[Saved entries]

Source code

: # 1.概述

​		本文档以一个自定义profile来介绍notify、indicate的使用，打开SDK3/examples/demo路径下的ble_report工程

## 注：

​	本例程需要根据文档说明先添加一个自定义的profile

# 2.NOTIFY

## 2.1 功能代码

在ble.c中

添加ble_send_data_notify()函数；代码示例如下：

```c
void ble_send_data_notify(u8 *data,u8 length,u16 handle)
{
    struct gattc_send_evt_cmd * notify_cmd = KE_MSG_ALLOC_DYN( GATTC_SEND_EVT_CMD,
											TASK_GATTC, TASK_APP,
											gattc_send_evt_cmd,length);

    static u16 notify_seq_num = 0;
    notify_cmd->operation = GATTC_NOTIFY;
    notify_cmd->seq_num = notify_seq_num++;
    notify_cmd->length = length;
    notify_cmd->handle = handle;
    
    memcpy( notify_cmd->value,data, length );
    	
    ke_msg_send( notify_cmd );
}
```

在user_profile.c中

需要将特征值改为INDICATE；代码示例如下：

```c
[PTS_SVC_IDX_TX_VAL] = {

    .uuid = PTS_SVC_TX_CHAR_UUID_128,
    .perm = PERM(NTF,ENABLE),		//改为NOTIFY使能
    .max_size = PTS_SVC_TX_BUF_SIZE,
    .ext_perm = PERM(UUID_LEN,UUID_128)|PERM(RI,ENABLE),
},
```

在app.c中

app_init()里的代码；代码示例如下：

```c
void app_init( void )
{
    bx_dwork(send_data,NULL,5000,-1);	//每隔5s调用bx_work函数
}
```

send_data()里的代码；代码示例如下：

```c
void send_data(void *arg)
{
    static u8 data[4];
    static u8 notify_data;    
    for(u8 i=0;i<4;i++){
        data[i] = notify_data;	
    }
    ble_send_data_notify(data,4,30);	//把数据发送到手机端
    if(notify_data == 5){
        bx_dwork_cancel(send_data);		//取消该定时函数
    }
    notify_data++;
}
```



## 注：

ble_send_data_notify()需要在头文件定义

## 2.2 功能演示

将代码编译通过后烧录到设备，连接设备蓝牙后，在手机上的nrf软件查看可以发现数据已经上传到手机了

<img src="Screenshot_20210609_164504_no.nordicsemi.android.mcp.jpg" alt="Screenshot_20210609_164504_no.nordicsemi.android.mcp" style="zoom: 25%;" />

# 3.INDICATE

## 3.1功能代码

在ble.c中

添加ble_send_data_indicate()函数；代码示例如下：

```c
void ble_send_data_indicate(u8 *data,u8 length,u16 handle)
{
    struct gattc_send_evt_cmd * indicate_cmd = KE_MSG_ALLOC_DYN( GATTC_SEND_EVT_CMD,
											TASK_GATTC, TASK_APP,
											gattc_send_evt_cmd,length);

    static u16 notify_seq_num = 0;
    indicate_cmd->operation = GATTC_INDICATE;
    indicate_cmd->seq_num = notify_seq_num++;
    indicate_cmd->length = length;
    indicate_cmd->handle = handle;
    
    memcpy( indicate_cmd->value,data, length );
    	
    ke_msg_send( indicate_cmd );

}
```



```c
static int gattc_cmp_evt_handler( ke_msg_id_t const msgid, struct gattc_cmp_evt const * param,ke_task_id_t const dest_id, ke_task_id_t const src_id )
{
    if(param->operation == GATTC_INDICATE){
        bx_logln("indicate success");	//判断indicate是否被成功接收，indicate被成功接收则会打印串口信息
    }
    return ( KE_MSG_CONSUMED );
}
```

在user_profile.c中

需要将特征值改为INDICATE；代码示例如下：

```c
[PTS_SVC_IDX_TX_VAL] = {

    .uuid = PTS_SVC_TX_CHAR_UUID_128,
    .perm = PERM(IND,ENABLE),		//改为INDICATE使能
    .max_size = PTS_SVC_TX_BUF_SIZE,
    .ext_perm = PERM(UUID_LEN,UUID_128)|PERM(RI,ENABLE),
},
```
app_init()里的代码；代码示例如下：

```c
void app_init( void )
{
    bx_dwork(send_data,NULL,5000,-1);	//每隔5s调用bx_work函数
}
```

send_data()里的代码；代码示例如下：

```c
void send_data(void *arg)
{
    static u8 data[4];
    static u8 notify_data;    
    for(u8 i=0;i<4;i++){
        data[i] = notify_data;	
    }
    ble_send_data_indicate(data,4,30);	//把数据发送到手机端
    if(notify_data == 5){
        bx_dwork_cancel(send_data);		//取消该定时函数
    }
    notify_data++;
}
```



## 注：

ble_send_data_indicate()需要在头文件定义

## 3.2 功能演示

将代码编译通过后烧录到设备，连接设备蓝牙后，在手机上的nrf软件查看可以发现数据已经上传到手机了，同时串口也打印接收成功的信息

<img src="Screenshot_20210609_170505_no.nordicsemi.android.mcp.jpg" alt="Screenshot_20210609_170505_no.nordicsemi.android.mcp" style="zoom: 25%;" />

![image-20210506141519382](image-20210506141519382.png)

# Work required
The records above are to be duplicated in full and exactly.

# Written response
Source code

: # 1.概述

​		本文档以一个自定义profile来介绍notify、indicate的使用，打开SDK3/examples/demo路径下的ble_report工程

## 注：

​	本例程需要根据文档说明先添加一个自定义的profile

# 2.NOTIFY

## 2.1 功能代码

在ble.c中

添加ble_send_data_notify()函数；代码示例如下：

```c
void ble_send_data_notify(u8 *data,u8 length,u16 handle)
{
    struct gattc_send_evt_cmd * notify_cmd = KE_MSG_ALLOC_DYN( GATTC_SEND_EVT_CMD,
											TASK_GATTC, TASK_APP,
											gattc_send_evt_cmd,length);

    static u16 notify_seq_num = 0;
    notify_cmd->operation = GATTC_NOTIFY;
    notify_cmd->seq_num = notify_seq_num++;
    notify_cmd->length = length;
    notify_cmd->handle = handle;
    
    memcpy( notify_cmd->value,data, length );
    	
    ke_msg_send( notify_cmd );
}
```

在user_profile.c中

需要将特征值改为INDICATE；代码示例如下：

```c
[PTS_SVC_IDX_TX_VAL] = {

    .uuid = PTS_SVC_TX_CHAR_UUID_128,
    .perm = PERM(NTF,ENABLE),		//改为NOTIFY使能
    .max_size = PTS_SVC_TX_BUF_SIZE,
    .ext_perm = PERM(UUID_LEN,UUID_128)|PERM(RI,ENABLE),
},
```

在app.c中

app_init()里的代码；代码示例如下：

```c
void app_init( void )
{
    bx_dwork(send_data,NULL,5000,-1);	//每隔5s调用bx_work函数
}
```

send_data()里的代码；代码示例如下：

```c
void send_data(void *arg)
{
    static u8 data[4];
    static u8 notify_data;    
    for(u8 i=0;i<4;i++){
        data[i] = notify_data;	
    }
    ble_send_data_notify(data,4,30);	//把数据发送到手机端
    if(notify_data == 5){
        bx_dwork_cancel(send_data);		//取消该定时函数
    }
    notify_data++;
}
```



## 注：

ble_send_data_notify()需要在头文件定义

## 2.2 功能演示

将代码编译通过后烧录到设备，连接设备蓝牙后，在手机上的nrf软件查看可以发现数据已经上传到手机了

<img src="Screenshot_20210609_164504_no.nordicsemi.android.mcp.jpg" alt="Screenshot_20210609_164504_no.nordicsemi.android.mcp" style="zoom: 25%;" />

# 3.INDICATE

## 3.1功能代码

在ble.c中

添加ble_send_data_indicate()函数；代码示例如下：

```c
void ble_send_data_indicate(u8 *data,u8 length,u16 handle)
{
    struct gattc_send_evt_cmd * indicate_cmd = KE_MSG_ALLOC_DYN( GATTC_SEND_EVT_CMD,
											TASK_GATTC, TASK_APP,
											gattc_send_evt_cmd,length);

    static u16 notify_seq_num = 0;
    indicate_cmd->operation = GATTC_INDICATE;
    indicate_cmd->seq_num = notify_seq_num++;
    indicate_cmd->length = length;
    indicate_cmd->handle = handle;
    
    memcpy( indicate_cmd->value,data, length );
    	
    ke_msg_send( indicate_cmd );

}
```



```c
static int gattc_cmp_evt_handler( ke_msg_id_t const msgid, struct gattc_cmp_evt const * param,ke_task_id_t const dest_id, ke_task_id_t const src_id )
{
    if(param->operation == GATTC_INDICATE){
        bx_logln("indicate success");	//判断indicate是否被成功接收，indicate被成功接收则会打印串口信息
    }
    return ( KE_MSG_CONSUMED );
}
```

在user_profile.c中

需要将特征值改为INDICATE；代码示例如下：

```c
[PTS_SVC_IDX_TX_VAL] = {

    .uuid = PTS_SVC_TX_CHAR_UUID_128,
    .perm = PERM(IND,ENABLE),		//改为INDICATE使能
    .max_size = PTS_SVC_TX_BUF_SIZE,
    .ext_perm = PERM(UUID_LEN,UUID_128)|PERM(RI,ENABLE),
},
```
app_init()里的代码；代码示例如下：

```c
void app_init( void )
{
    bx_dwork(send_data,NULL,5000,-1);	//每隔5s调用bx_work函数
}
```

send_data()里的代码；代码示例如下：

```c
void send_data(void *arg)
{
    static u8 data[4];
    static u8 notify_data;    
    for(u8 i=0;i<4;i++){
        data[i] = notify_data;	
    }
    ble_send_data_indicate(data,4,30);	//把数据发送到手机端
    if(notify_data == 5){
        bx_dwork_cancel(send_data);		//取消该定时函数
    }
    notify_data++;
}
```



## 注：

ble_send_data_indicate()需要在头文件定义

## 3.2 功能演示

将代码编译通过后烧录到设备，连接设备蓝牙后，在手机上的nrf软件查看可以发现数据已经上传到手机了，同时串口也打印接收成功的信息

<img src="Screenshot_20210609_170505_no.nordicsemi.android.mcp.jpg" alt="Screenshot_20210609_170505_no.nordicsemi.android.mcp" style="zoom: 25%;" />

![image-20210506141519382](image-20210506141519382.png)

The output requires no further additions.